• **Exercise instructions**
The answer is the set of lines that include "results", copied from the data below.
(Beginning of Supplied information)
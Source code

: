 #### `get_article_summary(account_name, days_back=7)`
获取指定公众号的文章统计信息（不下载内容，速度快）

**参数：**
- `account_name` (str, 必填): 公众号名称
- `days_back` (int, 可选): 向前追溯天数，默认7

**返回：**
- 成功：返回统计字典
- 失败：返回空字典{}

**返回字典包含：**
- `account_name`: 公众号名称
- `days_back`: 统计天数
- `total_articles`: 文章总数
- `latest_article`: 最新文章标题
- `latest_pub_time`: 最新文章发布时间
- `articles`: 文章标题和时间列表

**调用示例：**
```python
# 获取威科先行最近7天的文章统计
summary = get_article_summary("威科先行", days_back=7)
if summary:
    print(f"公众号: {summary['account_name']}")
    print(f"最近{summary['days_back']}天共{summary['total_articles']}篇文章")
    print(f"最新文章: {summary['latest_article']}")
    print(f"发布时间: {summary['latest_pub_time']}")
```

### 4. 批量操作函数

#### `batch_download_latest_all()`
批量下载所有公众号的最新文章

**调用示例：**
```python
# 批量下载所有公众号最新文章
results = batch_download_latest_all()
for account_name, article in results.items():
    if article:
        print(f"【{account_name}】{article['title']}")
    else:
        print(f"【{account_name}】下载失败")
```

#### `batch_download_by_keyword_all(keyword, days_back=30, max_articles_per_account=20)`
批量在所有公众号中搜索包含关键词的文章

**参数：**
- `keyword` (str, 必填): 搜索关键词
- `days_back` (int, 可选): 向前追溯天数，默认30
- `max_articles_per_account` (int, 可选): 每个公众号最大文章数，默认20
(End of Supplied information)
• **Result for this task**
results = batch_download_latest_all()
for account_name, article in results.items():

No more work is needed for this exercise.